US Rep. Ilhan Omar (D-MN) (L) talks with Speaker of the House Nancy Pelosi (D-CA) during a rally with fellow Democrats before voting on H.R. 1, or the People Act, on the East Steps of the US Capitol on March 08, 2019 in Washington, DC. (AFP photo)
Demonstrators carry a banner depicting crossed out portraits of Abu Dhabi Crown Prince Sheikh Mohammed bin Zayed Al Nahyan and Israeli Prime Minister Benjamin Netanyahu beside burning Israel and US flags during a protest against the UAE' decision to normalize ties with Israel, in Karachi, Pakistan, on August 21, 2020. (Photo by AFP)

Israeli Regional Cooperation Minister Ofir Akunis says the regime is pushing to normalize relations with another Muslim country before US President Donald Trump leaves office, but that country is not Pakistan.

Asked if a fifth state could sign up before January 20, when Trump’s term ends, Akunis told Israel’s Ynet TV, "We are working in that direction."

"There will be an American announcement about another country that is going public with the normalization of relations with Israel and, in essence, with the infrastructure for an accord – a peace accord," he added.

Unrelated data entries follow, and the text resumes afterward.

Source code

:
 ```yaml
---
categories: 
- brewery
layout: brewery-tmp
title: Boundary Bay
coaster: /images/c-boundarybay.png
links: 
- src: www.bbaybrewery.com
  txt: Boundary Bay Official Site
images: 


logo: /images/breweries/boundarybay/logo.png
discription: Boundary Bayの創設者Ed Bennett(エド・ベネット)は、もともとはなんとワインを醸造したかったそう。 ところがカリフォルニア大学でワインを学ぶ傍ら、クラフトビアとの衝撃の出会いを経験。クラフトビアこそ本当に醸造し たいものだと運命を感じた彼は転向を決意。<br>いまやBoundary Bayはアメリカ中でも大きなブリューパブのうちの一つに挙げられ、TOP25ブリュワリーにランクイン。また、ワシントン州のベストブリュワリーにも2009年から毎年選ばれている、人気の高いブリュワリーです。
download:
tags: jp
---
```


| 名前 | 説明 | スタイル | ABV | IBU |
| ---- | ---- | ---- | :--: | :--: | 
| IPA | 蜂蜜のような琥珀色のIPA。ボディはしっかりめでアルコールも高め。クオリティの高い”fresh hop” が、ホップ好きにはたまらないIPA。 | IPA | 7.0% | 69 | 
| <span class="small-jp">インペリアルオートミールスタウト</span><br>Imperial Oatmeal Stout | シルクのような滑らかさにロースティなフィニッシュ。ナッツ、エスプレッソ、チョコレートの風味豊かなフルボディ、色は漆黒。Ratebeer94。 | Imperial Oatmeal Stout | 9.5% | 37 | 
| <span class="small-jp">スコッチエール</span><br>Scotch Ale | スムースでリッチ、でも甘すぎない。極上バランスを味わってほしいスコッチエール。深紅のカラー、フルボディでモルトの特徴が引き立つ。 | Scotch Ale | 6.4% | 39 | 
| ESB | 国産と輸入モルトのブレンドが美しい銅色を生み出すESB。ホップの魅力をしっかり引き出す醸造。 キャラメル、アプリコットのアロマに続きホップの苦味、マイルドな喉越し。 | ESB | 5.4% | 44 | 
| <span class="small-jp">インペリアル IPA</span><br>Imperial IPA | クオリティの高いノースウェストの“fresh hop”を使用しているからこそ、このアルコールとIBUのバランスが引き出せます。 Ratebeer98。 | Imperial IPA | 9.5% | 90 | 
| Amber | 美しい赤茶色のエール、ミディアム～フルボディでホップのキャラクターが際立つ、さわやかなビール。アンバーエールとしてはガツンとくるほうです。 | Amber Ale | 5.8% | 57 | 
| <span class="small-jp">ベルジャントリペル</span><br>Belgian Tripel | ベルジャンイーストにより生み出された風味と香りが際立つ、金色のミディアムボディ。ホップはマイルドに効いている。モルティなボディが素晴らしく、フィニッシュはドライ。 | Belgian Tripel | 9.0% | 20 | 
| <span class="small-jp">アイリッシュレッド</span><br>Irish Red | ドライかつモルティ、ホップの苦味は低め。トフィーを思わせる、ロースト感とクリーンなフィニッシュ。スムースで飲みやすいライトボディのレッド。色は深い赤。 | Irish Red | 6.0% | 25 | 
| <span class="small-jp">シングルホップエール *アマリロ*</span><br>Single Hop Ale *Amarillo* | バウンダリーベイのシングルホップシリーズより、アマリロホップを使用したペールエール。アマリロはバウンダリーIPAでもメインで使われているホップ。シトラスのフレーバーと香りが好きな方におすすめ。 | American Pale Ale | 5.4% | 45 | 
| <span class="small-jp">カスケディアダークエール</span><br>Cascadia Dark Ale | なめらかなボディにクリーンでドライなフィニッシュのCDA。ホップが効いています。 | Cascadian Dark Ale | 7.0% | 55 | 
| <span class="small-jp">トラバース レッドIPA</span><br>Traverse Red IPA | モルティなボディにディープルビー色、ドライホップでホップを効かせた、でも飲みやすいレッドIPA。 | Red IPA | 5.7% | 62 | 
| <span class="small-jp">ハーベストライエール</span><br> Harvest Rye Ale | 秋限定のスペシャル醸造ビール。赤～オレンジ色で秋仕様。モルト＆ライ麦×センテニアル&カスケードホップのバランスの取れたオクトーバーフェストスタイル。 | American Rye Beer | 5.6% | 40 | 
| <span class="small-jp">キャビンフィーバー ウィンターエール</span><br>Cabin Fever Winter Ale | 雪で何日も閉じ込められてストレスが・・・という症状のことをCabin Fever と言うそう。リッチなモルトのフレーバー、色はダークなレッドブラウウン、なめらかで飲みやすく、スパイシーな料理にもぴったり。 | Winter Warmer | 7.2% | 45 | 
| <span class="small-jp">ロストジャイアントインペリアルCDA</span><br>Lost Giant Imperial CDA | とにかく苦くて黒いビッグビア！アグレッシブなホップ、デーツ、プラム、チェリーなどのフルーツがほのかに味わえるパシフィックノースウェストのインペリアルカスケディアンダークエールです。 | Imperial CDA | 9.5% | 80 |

The Israeli minister declined to name the country, but said there were two main candidates.

One of the candidates is in the Persian Gulf, Akunis noted, giving Oman as a possibility while adding that it wasn’t Saudi Arabia.

The other candidate, further to the east, is a "Muslim country that is not small" but is not Pakistan, he said.

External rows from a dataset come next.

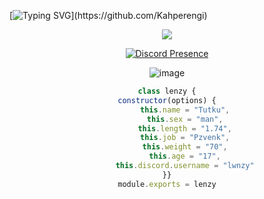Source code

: [![Typing
SVG](https://readme-typing-svg.herokuapp.com/?lines=+Gahbeler+Diyarına+Hosgeldin+Mal+&center=true&color="#00f8ff")](https://github.com/Kahperengi)
<div align="center">

<p align="center">
  <samp>
    <img src="https://komarev.com/ghpvc/?username=Kahperengi">
  </samp>
</p>

  

[![Discord Presence](https://lanyard-profile-readme.vercel.app/api/896834304930369578?theme=dark&bg=#020202animated=true&hideDiscrim=false&borderRadius=20px)](https://discord.com/users/896834304930369578) 

![image](https://cdn.discordapp.com/attachments/1103731767741001839/1126916611803197541/haa.jpg)
  
```js
class lenzy {
constructor(options) {
        this.name = "Tutku",
        this.sex = "man",
        this.length = "1.74",
        this.job = "Pzvenk",
        this.weight = "70",
        this.age = "17",
        this.discord.username = "lwnzy"
}}
module.exports = lenzy
```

Over the past few months, four Arab countries — the UAE, Bahrain, Sudan and Morocco — have established formal diplomatic relations with Israel in deals brokered by the Trump administration. Palestinians have condemned the normalization pacts as a treacherous "stab in the back" of their cause against the Israeli occupation.

Last week, Israeli news outlets reported that a senior advisor to Pakistan’s Prime Minister Imran Khan had secretly traveled to the occupied territories in November -- a claim rejected by Islamabad as “fake news.”

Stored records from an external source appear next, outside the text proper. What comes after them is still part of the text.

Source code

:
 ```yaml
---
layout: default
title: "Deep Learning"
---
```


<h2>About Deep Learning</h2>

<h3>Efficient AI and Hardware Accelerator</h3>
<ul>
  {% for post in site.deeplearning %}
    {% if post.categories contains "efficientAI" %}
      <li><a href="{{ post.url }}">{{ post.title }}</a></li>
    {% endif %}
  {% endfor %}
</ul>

Khan had earlier revealed that Pakistan was “under pressure from friendly countries to recognize Israel,” giving assurances, however, that Islamabad "will not do so without a fair settlement to the Palestinians.”

Many speculated that Khan was actually referring to Saudi Arabia and the UAE.

On Monday, Pakistan’s Foreign Minister Shah Mahmood Qureshi said he had informed the UAE of Islamabad's “steadfast” policy towards Israel, stressing that his country would refuse to recognize the occupying regime until the issue of Palestine is resolved.

The normalization trend has sparked widespread anger among the Pakistani people, who have strong feelings for the Palestinian cause.

On Tuesday, Adam Boehler, the CEO of the US International Development Finance Corporation, told Bloomberg that Indonesia could get $1 billion to $2 billion more in development aid if it joins the normalization drive.

Indonesia, the most populous Muslim country, said last week that there would be no Israeli recognition until an independent Palestinian state is established.